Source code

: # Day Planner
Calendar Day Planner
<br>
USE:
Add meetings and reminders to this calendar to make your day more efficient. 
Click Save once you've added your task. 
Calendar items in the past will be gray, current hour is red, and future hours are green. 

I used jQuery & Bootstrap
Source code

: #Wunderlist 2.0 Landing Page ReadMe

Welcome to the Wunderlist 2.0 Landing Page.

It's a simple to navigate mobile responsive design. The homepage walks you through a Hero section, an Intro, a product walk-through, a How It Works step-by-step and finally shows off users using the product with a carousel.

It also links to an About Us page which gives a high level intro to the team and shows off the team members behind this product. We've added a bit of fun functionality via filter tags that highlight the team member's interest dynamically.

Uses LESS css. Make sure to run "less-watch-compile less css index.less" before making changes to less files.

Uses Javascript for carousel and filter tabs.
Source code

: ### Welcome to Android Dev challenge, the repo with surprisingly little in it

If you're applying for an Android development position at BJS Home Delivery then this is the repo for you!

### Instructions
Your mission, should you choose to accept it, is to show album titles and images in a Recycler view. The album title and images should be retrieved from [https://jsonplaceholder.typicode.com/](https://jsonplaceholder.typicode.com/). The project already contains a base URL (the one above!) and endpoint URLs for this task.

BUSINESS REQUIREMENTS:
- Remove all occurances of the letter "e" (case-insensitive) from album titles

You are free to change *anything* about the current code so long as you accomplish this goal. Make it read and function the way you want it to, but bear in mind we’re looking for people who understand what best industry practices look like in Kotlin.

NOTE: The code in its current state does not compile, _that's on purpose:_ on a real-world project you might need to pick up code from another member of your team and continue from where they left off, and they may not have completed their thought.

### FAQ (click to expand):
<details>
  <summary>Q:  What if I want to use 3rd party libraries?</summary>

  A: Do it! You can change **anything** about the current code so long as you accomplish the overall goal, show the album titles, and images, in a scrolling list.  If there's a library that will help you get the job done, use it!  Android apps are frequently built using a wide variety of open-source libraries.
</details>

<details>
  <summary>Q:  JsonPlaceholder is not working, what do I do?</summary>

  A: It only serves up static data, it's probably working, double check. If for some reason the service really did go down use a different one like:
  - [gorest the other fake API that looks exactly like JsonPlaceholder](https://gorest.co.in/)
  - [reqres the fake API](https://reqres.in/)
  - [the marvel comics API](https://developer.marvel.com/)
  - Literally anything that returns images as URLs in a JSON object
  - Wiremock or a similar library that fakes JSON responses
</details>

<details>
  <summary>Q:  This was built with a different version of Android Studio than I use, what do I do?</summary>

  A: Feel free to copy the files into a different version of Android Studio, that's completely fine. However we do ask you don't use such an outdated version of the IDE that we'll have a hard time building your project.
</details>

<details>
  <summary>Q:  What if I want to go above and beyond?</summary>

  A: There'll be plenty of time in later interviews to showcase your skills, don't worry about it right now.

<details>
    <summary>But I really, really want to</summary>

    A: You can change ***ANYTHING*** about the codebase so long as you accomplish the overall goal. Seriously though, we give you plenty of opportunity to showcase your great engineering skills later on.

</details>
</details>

+---+

- **The task**: From the records above, transcribe without alteration every line from the one with "Click Save once you've added your task." to the one with "### Instructions", inclusive.

- **Written response**:
Click Save once you've added your task. 
Calendar items in the past will be gray, current hour is red, and future hours are green. 

I used jQuery & Bootstrap
Source code

: #Wunderlist 2.0 Landing Page ReadMe

Welcome to the Wunderlist 2.0 Landing Page.

It's a simple to navigate mobile responsive design. The homepage walks you through a Hero section, an Intro, a product walk-through, a How It Works step-by-step and finally shows off users using the product with a carousel.

It also links to an About Us page which gives a high level intro to the team and shows off the team members behind this product. We've added a bit of fun functionality via filter tags that highlight the team member's interest dynamically.

Uses LESS css. Make sure to run "less-watch-compile less css index.less" before making changes to less files.

Uses Javascript for carousel and filter tabs.
Source code

: ### Welcome to Android Dev challenge, the repo with surprisingly little in it

If you're applying for an Android development position at BJS Home Delivery then this is the repo for you!

### Instructions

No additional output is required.